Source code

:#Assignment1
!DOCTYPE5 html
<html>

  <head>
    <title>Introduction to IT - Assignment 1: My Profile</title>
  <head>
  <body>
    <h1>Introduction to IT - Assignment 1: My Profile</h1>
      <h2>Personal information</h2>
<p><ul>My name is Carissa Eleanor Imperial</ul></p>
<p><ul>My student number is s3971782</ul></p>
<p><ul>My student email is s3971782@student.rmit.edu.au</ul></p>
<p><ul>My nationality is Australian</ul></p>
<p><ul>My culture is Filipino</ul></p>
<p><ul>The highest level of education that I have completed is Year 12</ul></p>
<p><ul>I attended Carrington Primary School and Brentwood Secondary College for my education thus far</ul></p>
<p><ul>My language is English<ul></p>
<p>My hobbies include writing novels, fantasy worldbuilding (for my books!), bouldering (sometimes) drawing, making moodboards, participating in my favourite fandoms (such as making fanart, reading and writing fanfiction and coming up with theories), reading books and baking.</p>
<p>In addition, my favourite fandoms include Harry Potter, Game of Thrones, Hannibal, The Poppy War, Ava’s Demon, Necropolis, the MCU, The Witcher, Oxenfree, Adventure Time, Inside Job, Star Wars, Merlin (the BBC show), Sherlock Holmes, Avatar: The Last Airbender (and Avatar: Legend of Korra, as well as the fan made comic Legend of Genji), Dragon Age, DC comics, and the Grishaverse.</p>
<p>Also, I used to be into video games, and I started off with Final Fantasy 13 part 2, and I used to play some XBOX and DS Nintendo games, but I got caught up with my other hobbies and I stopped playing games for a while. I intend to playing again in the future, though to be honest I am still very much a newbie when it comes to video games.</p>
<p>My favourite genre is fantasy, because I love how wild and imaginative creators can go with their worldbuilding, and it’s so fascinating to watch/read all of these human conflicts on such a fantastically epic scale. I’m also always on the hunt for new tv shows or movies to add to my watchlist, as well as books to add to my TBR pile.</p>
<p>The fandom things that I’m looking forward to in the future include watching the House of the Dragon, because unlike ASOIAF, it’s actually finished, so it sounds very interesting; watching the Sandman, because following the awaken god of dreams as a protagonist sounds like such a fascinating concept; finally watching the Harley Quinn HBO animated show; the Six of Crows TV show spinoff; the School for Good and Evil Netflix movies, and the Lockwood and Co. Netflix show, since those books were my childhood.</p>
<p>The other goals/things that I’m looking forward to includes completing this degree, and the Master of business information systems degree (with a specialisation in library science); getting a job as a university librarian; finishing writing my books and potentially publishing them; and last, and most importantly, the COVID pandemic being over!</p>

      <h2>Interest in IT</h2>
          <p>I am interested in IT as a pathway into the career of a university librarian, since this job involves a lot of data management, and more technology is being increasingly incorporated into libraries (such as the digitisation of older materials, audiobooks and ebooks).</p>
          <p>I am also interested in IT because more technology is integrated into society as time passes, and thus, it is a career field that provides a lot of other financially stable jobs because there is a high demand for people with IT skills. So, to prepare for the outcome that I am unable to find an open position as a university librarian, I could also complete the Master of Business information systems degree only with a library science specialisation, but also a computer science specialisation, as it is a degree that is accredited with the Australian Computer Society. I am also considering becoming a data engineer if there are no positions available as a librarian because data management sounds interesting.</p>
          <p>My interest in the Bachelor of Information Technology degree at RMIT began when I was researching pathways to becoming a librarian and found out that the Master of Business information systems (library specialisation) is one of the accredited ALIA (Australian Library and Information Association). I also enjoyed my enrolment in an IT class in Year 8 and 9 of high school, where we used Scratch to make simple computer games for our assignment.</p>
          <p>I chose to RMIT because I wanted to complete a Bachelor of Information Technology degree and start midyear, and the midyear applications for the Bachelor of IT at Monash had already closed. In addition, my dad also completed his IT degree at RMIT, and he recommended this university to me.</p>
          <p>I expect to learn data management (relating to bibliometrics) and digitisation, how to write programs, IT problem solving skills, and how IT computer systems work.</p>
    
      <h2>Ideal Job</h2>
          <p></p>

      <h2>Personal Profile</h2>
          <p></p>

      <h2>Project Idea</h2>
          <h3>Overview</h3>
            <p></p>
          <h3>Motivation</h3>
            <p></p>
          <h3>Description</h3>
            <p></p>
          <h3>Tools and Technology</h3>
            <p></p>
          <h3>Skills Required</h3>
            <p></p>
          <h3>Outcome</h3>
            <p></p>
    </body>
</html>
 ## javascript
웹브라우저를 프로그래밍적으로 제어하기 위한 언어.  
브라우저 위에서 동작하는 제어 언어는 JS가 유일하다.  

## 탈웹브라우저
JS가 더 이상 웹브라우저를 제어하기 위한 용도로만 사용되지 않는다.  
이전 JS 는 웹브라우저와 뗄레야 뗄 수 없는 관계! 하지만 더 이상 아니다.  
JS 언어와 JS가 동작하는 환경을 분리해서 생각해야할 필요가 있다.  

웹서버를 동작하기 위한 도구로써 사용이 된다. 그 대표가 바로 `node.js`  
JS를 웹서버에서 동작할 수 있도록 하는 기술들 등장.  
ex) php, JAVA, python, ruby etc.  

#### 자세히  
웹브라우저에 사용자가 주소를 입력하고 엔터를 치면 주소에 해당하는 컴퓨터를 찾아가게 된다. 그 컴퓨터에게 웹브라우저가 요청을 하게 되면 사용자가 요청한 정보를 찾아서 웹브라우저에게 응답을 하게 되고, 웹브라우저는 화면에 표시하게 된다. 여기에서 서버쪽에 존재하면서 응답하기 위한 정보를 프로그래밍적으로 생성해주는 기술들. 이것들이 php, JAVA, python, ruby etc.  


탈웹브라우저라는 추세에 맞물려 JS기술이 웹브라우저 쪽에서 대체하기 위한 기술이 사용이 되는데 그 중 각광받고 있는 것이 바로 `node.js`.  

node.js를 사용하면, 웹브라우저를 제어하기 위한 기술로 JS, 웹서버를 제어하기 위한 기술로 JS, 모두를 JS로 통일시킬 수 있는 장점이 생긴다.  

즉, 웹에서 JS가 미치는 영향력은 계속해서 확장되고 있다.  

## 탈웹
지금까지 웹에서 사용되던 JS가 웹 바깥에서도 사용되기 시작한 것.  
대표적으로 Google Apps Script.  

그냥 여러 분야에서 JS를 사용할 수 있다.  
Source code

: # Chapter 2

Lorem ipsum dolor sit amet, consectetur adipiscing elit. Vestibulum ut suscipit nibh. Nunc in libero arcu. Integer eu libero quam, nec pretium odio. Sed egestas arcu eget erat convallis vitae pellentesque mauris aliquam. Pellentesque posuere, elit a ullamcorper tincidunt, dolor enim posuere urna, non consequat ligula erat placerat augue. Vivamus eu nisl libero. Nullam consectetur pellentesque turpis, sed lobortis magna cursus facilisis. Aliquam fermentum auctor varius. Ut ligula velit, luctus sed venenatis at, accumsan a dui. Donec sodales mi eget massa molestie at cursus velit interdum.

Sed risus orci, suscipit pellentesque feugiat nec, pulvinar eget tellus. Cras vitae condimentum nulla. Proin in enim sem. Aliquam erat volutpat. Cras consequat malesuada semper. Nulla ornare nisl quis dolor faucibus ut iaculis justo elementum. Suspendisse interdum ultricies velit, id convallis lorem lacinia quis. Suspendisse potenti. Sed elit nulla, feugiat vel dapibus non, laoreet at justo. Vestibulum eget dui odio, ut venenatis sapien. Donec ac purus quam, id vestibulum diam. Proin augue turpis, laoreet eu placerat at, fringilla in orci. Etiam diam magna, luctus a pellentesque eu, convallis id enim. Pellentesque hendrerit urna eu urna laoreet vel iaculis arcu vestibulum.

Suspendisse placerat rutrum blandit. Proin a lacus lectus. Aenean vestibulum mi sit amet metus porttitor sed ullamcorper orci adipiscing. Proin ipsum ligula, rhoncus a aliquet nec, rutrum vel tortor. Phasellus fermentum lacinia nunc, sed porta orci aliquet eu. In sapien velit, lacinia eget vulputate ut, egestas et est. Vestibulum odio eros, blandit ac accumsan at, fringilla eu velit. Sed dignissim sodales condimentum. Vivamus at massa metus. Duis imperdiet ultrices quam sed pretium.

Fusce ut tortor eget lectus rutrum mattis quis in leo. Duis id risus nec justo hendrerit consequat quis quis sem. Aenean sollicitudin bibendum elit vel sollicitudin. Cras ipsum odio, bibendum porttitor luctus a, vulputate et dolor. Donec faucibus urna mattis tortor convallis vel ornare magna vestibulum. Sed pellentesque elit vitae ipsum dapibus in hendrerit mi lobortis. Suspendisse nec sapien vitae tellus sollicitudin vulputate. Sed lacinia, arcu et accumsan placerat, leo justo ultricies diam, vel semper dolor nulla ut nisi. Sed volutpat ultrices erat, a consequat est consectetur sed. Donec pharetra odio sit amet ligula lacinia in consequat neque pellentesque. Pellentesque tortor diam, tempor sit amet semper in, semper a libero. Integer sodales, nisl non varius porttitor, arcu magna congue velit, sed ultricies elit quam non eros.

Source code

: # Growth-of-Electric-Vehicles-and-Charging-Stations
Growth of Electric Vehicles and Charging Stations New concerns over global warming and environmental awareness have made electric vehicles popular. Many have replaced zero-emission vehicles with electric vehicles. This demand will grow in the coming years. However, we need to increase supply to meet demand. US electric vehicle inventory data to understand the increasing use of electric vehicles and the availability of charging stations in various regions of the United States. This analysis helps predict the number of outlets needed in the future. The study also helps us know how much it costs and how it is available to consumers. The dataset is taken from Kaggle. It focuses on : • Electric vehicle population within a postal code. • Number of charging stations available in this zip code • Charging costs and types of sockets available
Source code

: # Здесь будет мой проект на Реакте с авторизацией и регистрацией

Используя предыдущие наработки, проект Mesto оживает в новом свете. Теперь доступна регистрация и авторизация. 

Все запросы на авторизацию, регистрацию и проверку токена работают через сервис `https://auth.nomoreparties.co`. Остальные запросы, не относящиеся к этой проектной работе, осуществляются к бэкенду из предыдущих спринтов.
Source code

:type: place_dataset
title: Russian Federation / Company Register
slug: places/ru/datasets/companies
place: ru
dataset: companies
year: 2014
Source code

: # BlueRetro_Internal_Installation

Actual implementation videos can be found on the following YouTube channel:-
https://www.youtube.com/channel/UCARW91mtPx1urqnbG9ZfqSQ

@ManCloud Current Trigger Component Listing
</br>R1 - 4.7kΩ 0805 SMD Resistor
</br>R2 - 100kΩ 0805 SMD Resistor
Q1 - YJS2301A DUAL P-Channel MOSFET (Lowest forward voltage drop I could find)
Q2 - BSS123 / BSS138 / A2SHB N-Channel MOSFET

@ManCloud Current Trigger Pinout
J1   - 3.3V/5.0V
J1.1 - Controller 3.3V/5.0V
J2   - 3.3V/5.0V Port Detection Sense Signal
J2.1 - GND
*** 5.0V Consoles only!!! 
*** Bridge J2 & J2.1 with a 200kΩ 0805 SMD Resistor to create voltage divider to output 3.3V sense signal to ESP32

━━━━━━━━━━━━━━━━

_HOW TO COMPLETE THIS TASK:_ Pull out all lines containing the word "title" from the entries above.

_SOLVED EXERCISE:_
    <title>Introduction to IT - Assignment 1: My Profile</title>
title: Russian Federation / Company Register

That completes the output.